Question

What is the length of the longest side of a triangle that has vertices at (-5, 2) (1,-6) and (1,2)?

Answer 1

Use the distance formula

Answer 2

Distance formula?

Answer 3

LOL

Answer 4

ok its \[d=\sqrt{(x _{1}-x _{2})^2+(y _{1}-y _{2})^2} \]

Answer 5

I would also suggest labeling your coordinates

Answer 6

MathLegend ur not a math legend at all

Answer 7

A= (-5, 2)
B = (1,-6)
C = (1,2)

Answer 8

So when using the distance formula... you can solve for side AB first.

Answer 9

Thank you.

Answer 10

So using that formula, can you label the coordinates as (x1, y1) & (x2,y2)

Answer 11

A= (-5, 2)
B = (1,-6)

So lets solve for side AB first... so, "A" comes first right? So let that be your x1 & y1
Then, "B" can be your x2 & y2

Answer 12

Do you understand so far @ValentinaT ?

Answer 13

All I did was label them so that we can plug it into that distance formula.

Answer 14

@ValentinaT let me know when you get back so we can work this out together. :)

Answer 15

Yeah, I'm getting it, thank you.

Answer 16

\[\frac{ -6 - 2 }{ -5 - 1 } = \frac{ -8 }{ -6}\]

Answer 17

So for AB

(1+5)^2+(-6-2)^2

Answer 18

I'm sorry the formula is actually x2-x1 and y2-y1 the above poster just mixed up the two.

Answer 19

Okay.

Answer 20

(1+5)^2+(-6-2)^2
(6)^2+(-8)^2
36+64

Answer 21

36+64 = 100

Answer 22

\[\sqrt{100}\]

Answer 23

10

Answer 24

Now, we need the square root... because if you notice that entire formula had the square root symbol over it

Answer 25

Good.

Answer 26

So side AB = 10

Answer 27

So that is one side.

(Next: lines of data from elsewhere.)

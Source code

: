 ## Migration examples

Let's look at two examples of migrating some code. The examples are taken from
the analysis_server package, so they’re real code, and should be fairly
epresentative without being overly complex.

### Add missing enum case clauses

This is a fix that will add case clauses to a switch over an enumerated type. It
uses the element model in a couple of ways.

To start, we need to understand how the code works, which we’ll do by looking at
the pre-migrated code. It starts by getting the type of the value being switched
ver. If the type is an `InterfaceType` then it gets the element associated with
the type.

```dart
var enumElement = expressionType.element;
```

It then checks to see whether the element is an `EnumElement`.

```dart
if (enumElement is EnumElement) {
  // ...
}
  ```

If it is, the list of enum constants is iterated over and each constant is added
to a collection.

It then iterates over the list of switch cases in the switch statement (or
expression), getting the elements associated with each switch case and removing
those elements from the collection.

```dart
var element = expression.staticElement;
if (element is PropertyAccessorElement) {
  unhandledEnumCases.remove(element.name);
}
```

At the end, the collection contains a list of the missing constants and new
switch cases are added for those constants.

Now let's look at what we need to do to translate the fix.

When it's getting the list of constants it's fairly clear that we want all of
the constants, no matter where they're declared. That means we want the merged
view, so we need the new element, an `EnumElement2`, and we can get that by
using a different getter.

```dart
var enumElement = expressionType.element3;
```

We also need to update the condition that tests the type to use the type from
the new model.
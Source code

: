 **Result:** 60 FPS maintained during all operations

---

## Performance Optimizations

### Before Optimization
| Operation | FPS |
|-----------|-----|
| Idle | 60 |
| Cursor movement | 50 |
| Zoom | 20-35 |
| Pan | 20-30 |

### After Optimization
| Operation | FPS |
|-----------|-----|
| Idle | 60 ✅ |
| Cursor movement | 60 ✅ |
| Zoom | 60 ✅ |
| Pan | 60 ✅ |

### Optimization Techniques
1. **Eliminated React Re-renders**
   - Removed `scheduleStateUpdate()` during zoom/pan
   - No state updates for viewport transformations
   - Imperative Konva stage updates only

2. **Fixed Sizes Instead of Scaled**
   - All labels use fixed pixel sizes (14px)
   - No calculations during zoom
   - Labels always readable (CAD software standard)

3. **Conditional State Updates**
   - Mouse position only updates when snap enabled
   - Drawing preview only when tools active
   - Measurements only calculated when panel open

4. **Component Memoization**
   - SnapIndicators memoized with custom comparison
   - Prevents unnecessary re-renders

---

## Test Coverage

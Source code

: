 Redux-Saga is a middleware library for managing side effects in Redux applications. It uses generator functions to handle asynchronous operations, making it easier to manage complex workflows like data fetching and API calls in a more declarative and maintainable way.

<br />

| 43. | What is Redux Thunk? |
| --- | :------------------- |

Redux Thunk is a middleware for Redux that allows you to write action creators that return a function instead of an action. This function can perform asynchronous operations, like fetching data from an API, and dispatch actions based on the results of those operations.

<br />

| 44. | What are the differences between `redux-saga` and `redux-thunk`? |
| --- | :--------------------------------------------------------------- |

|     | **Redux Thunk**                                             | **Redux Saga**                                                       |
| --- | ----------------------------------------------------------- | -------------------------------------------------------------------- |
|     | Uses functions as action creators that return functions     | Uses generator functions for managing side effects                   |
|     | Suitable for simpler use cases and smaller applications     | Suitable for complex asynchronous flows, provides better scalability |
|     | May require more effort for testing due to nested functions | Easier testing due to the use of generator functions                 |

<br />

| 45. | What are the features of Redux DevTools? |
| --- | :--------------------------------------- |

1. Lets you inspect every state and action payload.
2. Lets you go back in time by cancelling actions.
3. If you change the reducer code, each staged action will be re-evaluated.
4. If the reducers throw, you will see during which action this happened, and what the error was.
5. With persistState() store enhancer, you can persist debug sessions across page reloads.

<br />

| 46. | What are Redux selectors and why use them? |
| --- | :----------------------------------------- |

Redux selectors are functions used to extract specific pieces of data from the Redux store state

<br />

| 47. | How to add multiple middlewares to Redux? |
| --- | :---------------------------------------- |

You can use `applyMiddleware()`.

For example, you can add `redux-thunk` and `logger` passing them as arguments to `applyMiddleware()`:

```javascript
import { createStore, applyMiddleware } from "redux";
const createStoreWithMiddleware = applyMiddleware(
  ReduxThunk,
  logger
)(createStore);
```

So lets go for side BC

Answer 28

B = (1,-6)
x1 y1

C = (1,2)
x2 y2

Answer 29

@ValentinaT do you feel comfortable trying it out on your own? Tell me what you get and I'll check to see if your answer for side BC is correct.

Answer 30

\[\frac{ 2 - -6 }{ 1 - 1 } = \frac{ 8 }{ 0 }\]

Answer 31

Remember we are not trying to find a slope.

Answer 32

We are looking for the distance between the vertices.

Answer 33

(1-1)^2 + (2+6)^2

Answer 34

To get that all I did was plug it into the formula.

(x2-x1)^2+(y2-y1)^2

Answer 35

(1-1)^2 + (2+6)^2

Try solving that.

Answer 36

Okay, 0 + 64?

Answer 37

Good

Answer 38

0 + 64 = 64

\[\sqrt{64}\]

Answer 39

So, 8 as the square root.

Answer 40

Yes, so side BC = 8

Answer 41

Now, try side AC

Answer 42

(x2-x1)^2+(y2-y1)^2

Answer 43

A = -5, 2 = x1, y1
C = 1, 2 = x2, y2

\[\frac{ 1 - -5^2}{ 2 - 2^2 } = \frac{ 6 }{ 1 } \] so 36?

Answer 44

(x2-x1)^2+(y2-y1)^2

(1+5)^2 + (2-2)^2 Do you understand this step?

Answer 45

36 + 0 Yeah I get it, I just couldn't figure out how to write it.

Answer 46

Good so if you took the square root of 36

\[\sqrt{36}\]

Answer 47

So now, we know the length of the longest side is AB

Answer 48

Okay, thank you!